In regression there are two types of variables i.e. dependent variable (also called explained variable) and independent variable (explanatory variable). 

The regression line used here is,

\hat{Y}_{i}=-3.2002+0.7529 X_{i}

The summary table of the regression is given below.

                                    OLS Regression Results                            
        Dep. Variable:                      y   R-squared:                       0.669
        Model:                            OLS   Adj. R-squared:                  0.667
        Method:                 Least Squares   F-statistic:                     299.2
        Date:                Mon, 01 Mar 2021   Prob (F-statistic):           2.33e-37
        Time:                        16:19:34   Log-Likelihood:                -88.686
        No. Observations:                 150   AIC:                             181.4
        Df Residuals:                     148   BIC:                             187.4
        Df Model:                           1                                         
        Covariance Type:            nonrobust                                         
                         coef    std err          t      P>|t|      [0.025      0.975]
        const         -3.2002      0.257    -12.458      0.000      -3.708      -2.693
        x1             0.7529      0.044     17.296      0.000       0.667       0.839
        Omnibus:                        3.538   Durbin-Watson:                   1.279
        Prob(Omnibus):                  0.171   Jarque-Bera (JB):                3.589
        Skew:                           0.357   Prob(JB):                        0.166
        Kurtosis:                       2.744   Cond. No.                         43.4

Dependent variable: Dependent variable is one that is going to depend on other variables. In this regression analysis Y is our dependent variable because we want to analyse the effect of X on Y.

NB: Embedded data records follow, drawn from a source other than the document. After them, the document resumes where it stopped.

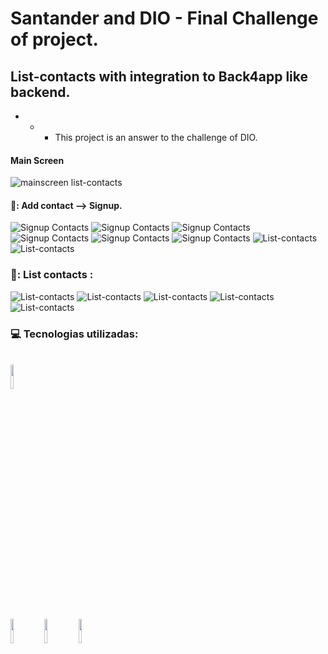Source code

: # Santander and DIO - Final Challenge of project.
## List-contacts with integration to Back4app like backend.

- - - This project is an answer to the challenge of DIO.

#### Main Screen
![mainscreen list-contacts](https://github.com/ArmandoPaulinoNeto/list-contacts/blob/main/snapshots/Captura%20de%20tela%20de%202023-10-25%2014-11-39.png?raw=true)

#### 📱: Add contact --> Signup.
![Signup Contacts](https://github.com/ArmandoPaulinoNeto/list-contacts/blob/main/snapshots/Captura%20de%20tela%20de%202023-10-25%2014-30-55.png?raw=true)
![Signup Contacts](https://github.com/ArmandoPaulinoNeto/list-contacts/blob/main/snapshots/Captura%20de%20tela%20de%202023-10-25%2014-37-43.png?raw=true)
![Signup Contacts](https://github.com/ArmandoPaulinoNeto/list-contacts/blob/main/snapshots/Captura%20de%20tela%20de%202023-10-25%2014-17-32.png?raw=true)
![Signup Contacts](https://github.com/ArmandoPaulinoNeto/list-contacts/blob/main/snapshots/Captura%20de%20tela%20de%202023-10-25%2014-17-43.png?raw=true)
![Signup Contacts](https://github.com/ArmandoPaulinoNeto/list-contacts/blob/main/snapshots/Captura%20de%20tela%20de%202023-10-25%2014-20-09.png?raw=true)
![Signup Contacts](https://github.com/ArmandoPaulinoNeto/list-contacts/blob/main/snapshots/Captura%20de%20tela%20de%202023-10-25%2014-20-37.png?raw=true)
![List-contacts](https://github.com/ArmandoPaulinoNeto/list-contacts/blob/main/snapshots/Captura%20de%20tela%20de%202023-10-25%2014-21-43.png?raw=true)
![List-contacts](https://github.com/ArmandoPaulinoNeto/list-contacts/blob/main/snapshots/Captura%20de%20tela%20de%202023-10-25%2014-42-53.png?raw=true)


### 📱: List contacts :
![List-contacts](https://github.com/ArmandoPaulinoNeto/list-contacts/blob/main/snapshots/Captura%20de%20tela%20de%202023-10-25%2014-11-39.png?raw=true)
![List-contacts](https://github.com/ArmandoPaulinoNeto/list-contacts/blob/main/snapshots/Captura%20de%20tela%20de%202023-10-25%2014-43-28.png?raw=true)
![List-contacts](https://github.com/ArmandoPaulinoNeto/list-contacts/blob/main/snapshots/Captura%20de%20tela%20de%202023-10-25%2014-43-57.png?raw=true)
![List-contacts](https://github.com/ArmandoPaulinoNeto/list-contacts/blob/main/snapshots/Captura%20de%20tela%20de%202023-10-25%2014-44-03.png?raw=true)
![List-contacts](https://github.com/ArmandoPaulinoNeto/list-contacts/blob/main/snapshots/Captura%20de%20tela%20de%202023-10-25%2017-03-32.png?raw=true)

### :computer: Tecnologias utilizadas:
<br/>
<code><img width="10%" src="https://www.vectorlogo.zone/logos/visualstudio_code/visualstudio_code-ar21.svg"></code>
<br/>
<br/>
<code><img width="10%" src="https://www.vectorlogo.zone/logos/flutterio/flutterio-ar21.svg"></code>
<code><img width="10%" src="https://www.vectorlogo.zone/logos/dartlang/dartlang-ar21.svg"></code>
<code><img width="10%" src="https://www.vectorlogo.zone/logos/json/json-ar21.svg"></code>
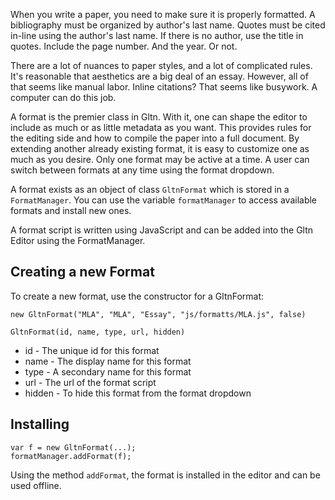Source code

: When you write a paper, you need to make sure it is properly formatted. A bibliography must be organized by author's last name. Quotes must be cited in-line using the author's last name. If there is no author, use the title in quotes. Include the page number. And the year. Or not.

There are a lot of nuances to paper styles, and a lot of complicated rules. It's reasonable that aesthetics are a big deal of an essay. However, all of that seems like manual labor. Inline citations? That seems like busywork. A computer can do this job.

A format is the premier class in Gltn. With it, one can shape the editor to include as much or as little metadata as you want. This provides rules for the editing side and how to compile the paper into a full document. By extending another already existing format, it is easy to customize one as much as you desire. Only one format may be active at a time. A user can switch between formats at any time using the format dropdown.

A format exists as an object of class `GltnFormat` which is stored in a `FormatManager`. You can use the variable `formatManager` to access available formats and install new ones.

A format script is written using JavaScript and can be added into the Gltn Editor using the FormatManager.

## Creating a new Format
To create a new format, use the constructor for a GltnFormat:

    new GltnFormat("MLA", "MLA", "Essay", "js/formatts/MLA.js", false)
    
`GltnFormat(id, name, type, url, hidden)`

* id - The unique id for this format
* name - The display name for this format
* type - A secondary name for this format
* url - The url of the format script
* hidden - To hide this format from the format dropdown

## Installing

    var f = new GltnFormat(...);
    formatManager.addFormat(f);
    
Using the method `addFormat`, the format is installed in the editor and can be used offline.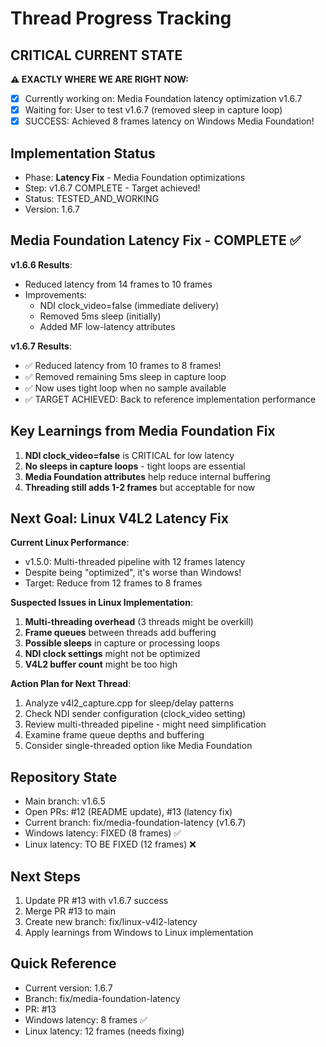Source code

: # Thread Progress Tracking

## CRITICAL CURRENT STATE
**⚠️ EXACTLY WHERE WE ARE RIGHT NOW:**
- [x] Currently working on: Media Foundation latency optimization v1.6.7
- [x] Waiting for: User to test v1.6.7 (removed sleep in capture loop)
- [x] SUCCESS: Achieved 8 frames latency on Windows Media Foundation!

## Implementation Status
- Phase: **Latency Fix** - Media Foundation optimizations
- Step: v1.6.7 COMPLETE - Target achieved!
- Status: TESTED_AND_WORKING
- Version: 1.6.7

## Media Foundation Latency Fix - COMPLETE ✅
**v1.6.6 Results**:
- Reduced latency from 14 frames to 10 frames
- Improvements:
  - NDI clock_video=false (immediate delivery)
  - Removed 5ms sleep (initially)
  - Added MF low-latency attributes

**v1.6.7 Results**:
- ✅ Reduced latency from 10 frames to 8 frames!
- ✅ Removed remaining 5ms sleep in capture loop
- ✅ Now uses tight loop when no sample available
- ✅ TARGET ACHIEVED: Back to reference implementation performance

## Key Learnings from Media Foundation Fix
1. **NDI clock_video=false** is CRITICAL for low latency
2. **No sleeps in capture loops** - tight loops are essential
3. **Media Foundation attributes** help reduce internal buffering
4. **Threading still adds 1-2 frames** but acceptable for now

## Next Goal: Linux V4L2 Latency Fix
**Current Linux Performance**:
- v1.5.0: Multi-threaded pipeline with 12 frames latency
- Despite being "optimized", it's worse than Windows!
- Target: Reduce from 12 frames to 8 frames

**Suspected Issues in Linux Implementation**:
1. **Multi-threading overhead** (3 threads might be overkill)
2. **Frame queues** between threads add buffering
3. **Possible sleeps** in capture or processing loops
4. **NDI clock settings** might not be optimized
5. **V4L2 buffer count** might be too high

**Action Plan for Next Thread**:
1. Analyze v4l2_capture.cpp for sleep/delay patterns
2. Check NDI sender configuration (clock_video setting)
3. Review multi-threaded pipeline - might need simplification
4. Examine frame queue depths and buffering
5. Consider single-threaded option like Media Foundation

## Repository State
- Main branch: v1.6.5
- Open PRs: #12 (README update), #13 (latency fix)
- Current branch: fix/media-foundation-latency (v1.6.7)
- Windows latency: FIXED (8 frames) ✅
- Linux latency: TO BE FIXED (12 frames) ❌

## Next Steps
1. Update PR #13 with v1.6.7 success
2. Merge PR #13 to main
3. Create new branch: fix/linux-v4l2-latency
4. Apply learnings from Windows to Linux implementation

## Quick Reference
- Current version: 1.6.7
- Branch: fix/media-foundation-latency
- PR: #13
- Windows latency: 8 frames ✅
- Linux latency: 12 frames (needs fixing)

Model: The method of Ordinary Least Squares(OLS) is most widely used model due to its efficiency. This model gives best approximate of true population regression line. The principle of OLS is to minimize the square of errors ( ∑ei2 ).

Number of observations: The number of observation is the size of our sample, i.e. N = 150.

Degree of freedom(df) of residuals: 

Degree of freedom is the number of independent observations on the basis of which the sum of squares is calculated.

D.f Residuals = 150 – (1+1) = 148

Degree of freedom(D.f) is calculated as,      

 Degrees of freedom,  D . f  = N – K

Where, N = sample size(no. of observations) and  K = number of variables + 1

Df of model: 

Df of model = K – 1 = 2 – 1 = 1 ,

Where, K = number of variables + 1


Constant term: The constant terms is the intercept of the regression line. From regression line (eq…1) the intercept is -3.002. In regression we omits some independent variables that do not have much impact on the dependent variable, the intercept tells the average value of these omitted variables and noise present in model.

Coefficient term: The coefficient term tells the change in Y for a unit change in X  i.e if X rises by 1 unit then Y rises by 0.7529. If you are familiar with derivatives then you can relate it as the rate of change of Y with respect to X .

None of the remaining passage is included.